■ What is expected: The output should be all lines of the entries below in which the word "changes" occurs.

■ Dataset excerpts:
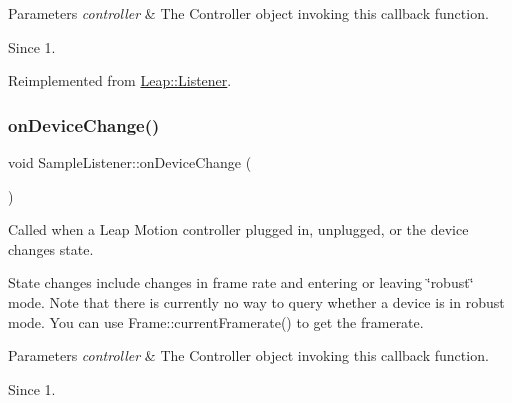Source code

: \begin{DoxyCodeInclude}
\end{DoxyCodeInclude}



\begin{DoxyParams}{Parameters}
{\em controller} & The Controller object invoking this callback function. \\
\hline
\end{DoxyParams}
\begin{DoxySince}{Since}
1. 
\end{DoxySince}


Reimplemented from \hyperlink{class_leap_1_1_listener_adb6de7817e0b316b82f781a03aae5448}{Leap\+::\+Listener}.

\mbox{\label{class_sample_listener_a2658fbd2db372f676d9d70665c637af3}} 
\subsubsection{\texorpdfstring{on\+Device\+Change()}{onDeviceChange()}\hspace{0.1cm}{\footnotesize\ttfamily [2/2]}}
{\footnotesize\ttfamily void Sample\+Listener\+::on\+Device\+Change (\begin{DoxyParamCaption}\item[{const \hyperlink{class_leap_1_1_controller}{Controller} \&}]{ }\end{DoxyParamCaption})\hspace{0.3cm}{\ttfamily [virtual]}}

Called when a Leap Motion controller plugged in, unplugged, or the device changes state.

State changes include changes in frame rate and entering or leaving \char`\"{}robust\char`\"{} mode. Note that there is currently no way to query whether a device is in robust mode. You can use Frame\+::current\+Framerate() to get the framerate.


\begin{DoxyCodeInclude}
\end{DoxyCodeInclude}



\begin{DoxyParams}{Parameters}
{\em controller} & The Controller object invoking this callback function. \\
\hline
\end{DoxyParams}
\begin{DoxySince}{Since}
1. 
\end{DoxySince}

■ Solution to this problem:
Called when a Leap Motion controller plugged in, unplugged, or the device changes state.
State changes include changes in frame rate and entering or leaving \char`\"{}robust\char`\"{} mode. Note that there is currently no way to query whether a device is in robust mode. You can use Frame\+::current\+Framerate() to get the framerate.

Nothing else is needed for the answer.